Records shown:

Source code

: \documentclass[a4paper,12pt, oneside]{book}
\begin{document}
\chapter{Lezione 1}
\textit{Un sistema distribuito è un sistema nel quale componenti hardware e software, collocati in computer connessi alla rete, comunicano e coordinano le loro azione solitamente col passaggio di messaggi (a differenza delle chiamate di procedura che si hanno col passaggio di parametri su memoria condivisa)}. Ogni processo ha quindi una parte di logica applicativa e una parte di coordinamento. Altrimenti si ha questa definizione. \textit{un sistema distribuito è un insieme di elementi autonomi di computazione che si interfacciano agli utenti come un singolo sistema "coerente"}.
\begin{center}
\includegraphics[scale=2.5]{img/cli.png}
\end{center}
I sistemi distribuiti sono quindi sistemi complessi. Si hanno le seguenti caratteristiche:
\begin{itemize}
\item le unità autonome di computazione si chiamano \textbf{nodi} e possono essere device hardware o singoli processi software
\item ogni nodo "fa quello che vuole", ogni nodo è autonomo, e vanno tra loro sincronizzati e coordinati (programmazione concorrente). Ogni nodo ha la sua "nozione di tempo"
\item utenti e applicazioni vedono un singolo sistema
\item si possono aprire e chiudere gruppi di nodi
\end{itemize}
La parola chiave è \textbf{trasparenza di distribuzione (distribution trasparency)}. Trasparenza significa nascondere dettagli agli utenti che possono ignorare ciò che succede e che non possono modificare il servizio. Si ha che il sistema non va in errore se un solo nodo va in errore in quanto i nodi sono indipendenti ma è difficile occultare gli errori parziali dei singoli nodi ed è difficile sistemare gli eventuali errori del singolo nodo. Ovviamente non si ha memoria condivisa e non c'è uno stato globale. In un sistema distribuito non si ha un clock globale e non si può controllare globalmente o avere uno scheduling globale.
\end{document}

Assignment: Word for word, write out each entry shown above.

Task solution:
Source code

: \documentclass[a4paper,12pt, oneside]{book}
\begin{document}
\chapter{Lezione 1}
\textit{Un sistema distribuito è un sistema nel quale componenti hardware e software, collocati in computer connessi alla rete, comunicano e coordinano le loro azione solitamente col passaggio di messaggi (a differenza delle chiamate di procedura che si hanno col passaggio di parametri su memoria condivisa)}. Ogni processo ha quindi una parte di logica applicativa e una parte di coordinamento. Altrimenti si ha questa definizione. \textit{un sistema distribuito è un insieme di elementi autonomi di computazione che si interfacciano agli utenti come un singolo sistema "coerente"}.
\begin{center}
\includegraphics[scale=2.5]{img/cli.png}
\end{center}
I sistemi distribuiti sono quindi sistemi complessi. Si hanno le seguenti caratteristiche:
\begin{itemize}
\item le unità autonome di computazione si chiamano \textbf{nodi} e possono essere device hardware o singoli processi software
\item ogni nodo "fa quello che vuole", ogni nodo è autonomo, e vanno tra loro sincronizzati e coordinati (programmazione concorrente). Ogni nodo ha la sua "nozione di tempo"
\item utenti e applicazioni vedono un singolo sistema
\item si possono aprire e chiudere gruppi di nodi
\end{itemize}
La parola chiave è \textbf{trasparenza di distribuzione (distribution trasparency)}. Trasparenza significa nascondere dettagli agli utenti che possono ignorare ciò che succede e che non possono modificare il servizio. Si ha che il sistema non va in errore se un solo nodo va in errore in quanto i nodi sono indipendenti ma è difficile occultare gli errori parziali dei singoli nodi ed è difficile sistemare gli eventuali errori del singolo nodo. Ovviamente non si ha memoria condivisa e non c'è uno stato globale. In un sistema distribuito non si ha un clock globale e non si può controllare globalmente o avere uno scheduling globale.
\end{document}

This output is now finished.